About this task:
Return every entry exactly as written, with the pictures removed.

━━━━

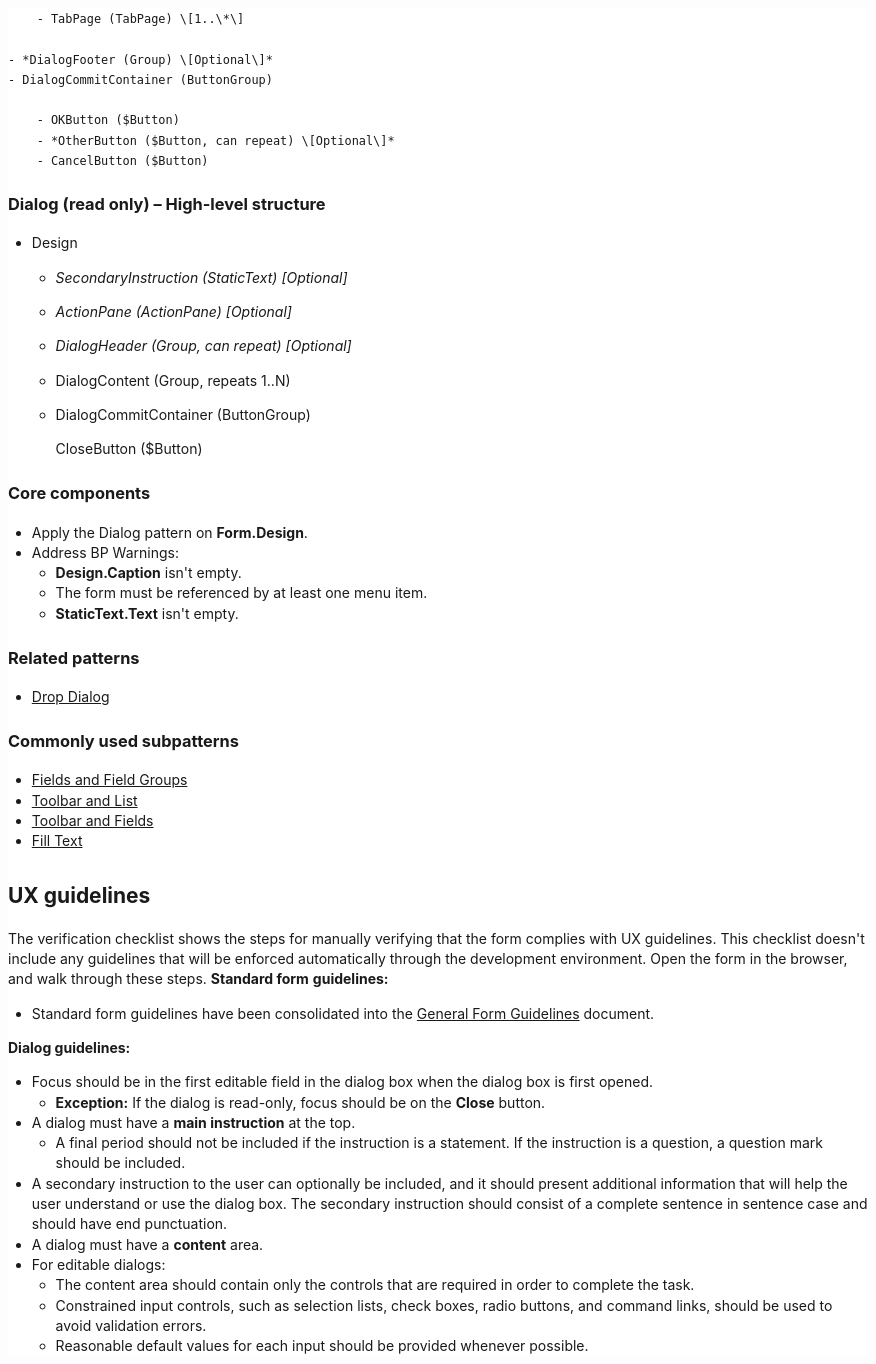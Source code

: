         - TabPage (TabPage) \[1..\*\]

    - *DialogFooter (Group) \[Optional\]*
    - DialogCommitContainer (ButtonGroup)

        - OKButton ($Button)
        - *OtherButton ($Button, can repeat) \[Optional\]*
        - CancelButton ($Button)

### Dialog (read only) – High-level structure

- Design

    - *SecondaryInstruction (StaticText) \[Optional\]*
    - *ActionPane (ActionPane) \[Optional\]*
    - *DialogHeader (Group, can repeat) \[Optional\]*
    - DialogContent (Group, repeats 1..N)
    - DialogCommitContainer (ButtonGroup)

        CloseButton ($Button)

### Core components

-   Apply the Dialog pattern on **Form.Design**.
-   Address BP Warnings:
    -   **Design.Caption** isn't empty.
    -   The form must be referenced by at least one menu item.
    -   **StaticText.Text** isn't empty.

### Related patterns

-   [Drop Dialog](drop-dialog-form-pattern.md)

### Commonly used subpatterns

-   [Fields and Field Groups](fields-field-groups-subpattern.md)
-   [Toolbar and List](toolbar-list-subpattern.md)
-   [Toolbar and Fields](toolbar-fields-subpattern.md)
-   [Fill Text](fill-text-subpattern.md)

## UX guidelines
The verification checklist shows the steps for manually verifying that the form complies with UX guidelines. This checklist doesn't include any guidelines that will be enforced automatically through the development environment. Open the form in the browser, and walk through these steps. **Standard form** **guidelines:**

-   Standard form guidelines have been consolidated into the [General Form Guidelines](general-form-guidelines.md) document.

**Dialog guidelines:**

-   Focus should be in the first editable field in the dialog box when the dialog box is first opened.
    -   **Exception:** If the dialog is read-only, focus should be on the **Close** button.
-   A dialog must have a **main instruction** at the top.
    -   A final period should not be included if the instruction is a statement. If the instruction is a question, a question mark should be included.
-   A secondary instruction to the user can optionally be included, and it should present additional information that will help the user understand or use the dialog box. The secondary instruction should consist of a complete sentence in sentence case and should have end punctuation.
-   A dialog must have a **content** area.
-   For editable dialogs:
    -   The content area should contain only the controls that are required in order to complete the task.
    -   Constrained input controls, such as selection lists, check boxes, radio buttons, and command links, should be used to avoid validation errors.
    -   Reasonable default values for each input should be provided whenever possible.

━━━━

Answer box:
Source code

:         - TabPage (TabPage) \[1..\*\]

    - *DialogFooter (Group) \[Optional\]*
    - DialogCommitContainer (ButtonGroup)

        - OKButton ($Button)
        - *OtherButton ($Button, can repeat) \[Optional\]*
        - CancelButton ($Button)

### Dialog (read only) – High-level structure

- Design

    - *SecondaryInstruction (StaticText) \[Optional\]*
    - *ActionPane (ActionPane) \[Optional\]*
    - *DialogHeader (Group, can repeat) \[Optional\]*
    - DialogContent (Group, repeats 1..N)
    - DialogCommitContainer (ButtonGroup)

        CloseButton ($Button)

### Core components

-   Apply the Dialog pattern on **Form.Design**.
-   Address BP Warnings:
    -   **Design.Caption** isn't empty.
    -   The form must be referenced by at least one menu item.
    -   **StaticText.Text** isn't empty.

### Related patterns

-   [Drop Dialog](drop-dialog-form-pattern.md)

### Commonly used subpatterns

-   [Fields and Field Groups](fields-field-groups-subpattern.md)
-   [Toolbar and List](toolbar-list-subpattern.md)
-   [Toolbar and Fields](toolbar-fields-subpattern.md)
-   [Fill Text](fill-text-subpattern.md)

## UX guidelines
The verification checklist shows the steps for manually verifying that the form complies with UX guidelines. This checklist doesn't include any guidelines that will be enforced automatically through the development environment. Open the form in the browser, and walk through these steps. **Standard form** **guidelines:**

-   Standard form guidelines have been consolidated into the [General Form Guidelines](general-form-guidelines.md) document.

**Dialog guidelines:**

-   Focus should be in the first editable field in the dialog box when the dialog box is first opened.
    -   **Exception:** If the dialog is read-only, focus should be on the **Close** button.
-   A dialog must have a **main instruction** at the top.
    -   A final period should not be included if the instruction is a statement. If the instruction is a question, a question mark should be included.
-   A secondary instruction to the user can optionally be included, and it should present additional information that will help the user understand or use the dialog box. The secondary instruction should consist of a complete sentence in sentence case and should have end punctuation.
-   A dialog must have a **content** area.
-   For editable dialogs:
    -   The content area should contain only the controls that are required in order to complete the task.
    -   Constrained input controls, such as selection lists, check boxes, radio buttons, and command links, should be used to avoid validation errors.
    -   Reasonable default values for each input should be provided whenever possible.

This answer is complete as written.